(SOURCE MATERIAL begins)
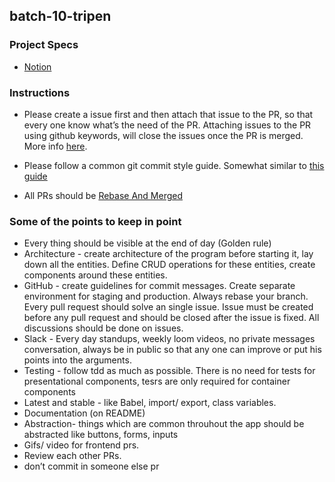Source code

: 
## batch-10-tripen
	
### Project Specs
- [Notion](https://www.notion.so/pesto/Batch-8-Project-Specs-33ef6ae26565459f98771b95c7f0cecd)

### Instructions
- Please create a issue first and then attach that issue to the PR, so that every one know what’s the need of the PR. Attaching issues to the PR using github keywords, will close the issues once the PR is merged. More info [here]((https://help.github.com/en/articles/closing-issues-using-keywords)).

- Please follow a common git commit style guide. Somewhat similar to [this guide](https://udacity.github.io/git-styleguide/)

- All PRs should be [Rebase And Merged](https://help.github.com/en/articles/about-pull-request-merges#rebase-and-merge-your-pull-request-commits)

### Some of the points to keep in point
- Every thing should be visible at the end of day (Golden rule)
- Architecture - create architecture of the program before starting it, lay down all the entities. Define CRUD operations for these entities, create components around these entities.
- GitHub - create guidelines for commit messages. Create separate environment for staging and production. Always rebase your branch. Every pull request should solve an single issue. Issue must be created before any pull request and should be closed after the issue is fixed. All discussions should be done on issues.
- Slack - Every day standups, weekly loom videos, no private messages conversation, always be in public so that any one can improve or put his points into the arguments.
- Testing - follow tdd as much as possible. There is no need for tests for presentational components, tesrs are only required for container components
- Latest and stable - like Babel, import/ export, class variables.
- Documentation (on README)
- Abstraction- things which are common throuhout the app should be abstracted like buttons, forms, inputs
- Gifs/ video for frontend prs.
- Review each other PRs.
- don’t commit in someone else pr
(SOURCE MATERIAL ends)
WHAT YOU NEED TO DO: From the listing above, output exactly the run of lines that starts with the line containing "### Project Specs" and ends with the line containing "- Every thing".

RESPONSE TO THE EXERCISE:
### Project Specs
- [Notion](https://www.notion.so/pesto/Batch-8-Project-Specs-33ef6ae26565459f98771b95c7f0cecd)

### Instructions
- Please create a issue first and then attach that issue to the PR, so that every one know what’s the need of the PR. Attaching issues to the PR using github keywords, will close the issues once the PR is merged. More info [here]((https://help.github.com/en/articles/closing-issues-using-keywords)).

- Please follow a common git commit style guide. Somewhat similar to [this guide](https://udacity.github.io/git-styleguide/)

- All PRs should be [Rebase And Merged](https://help.github.com/en/articles/about-pull-request-merges#rebase-and-merge-your-pull-request-commits)

### Some of the points to keep in point
- Every thing should be visible at the end of day (Golden rule)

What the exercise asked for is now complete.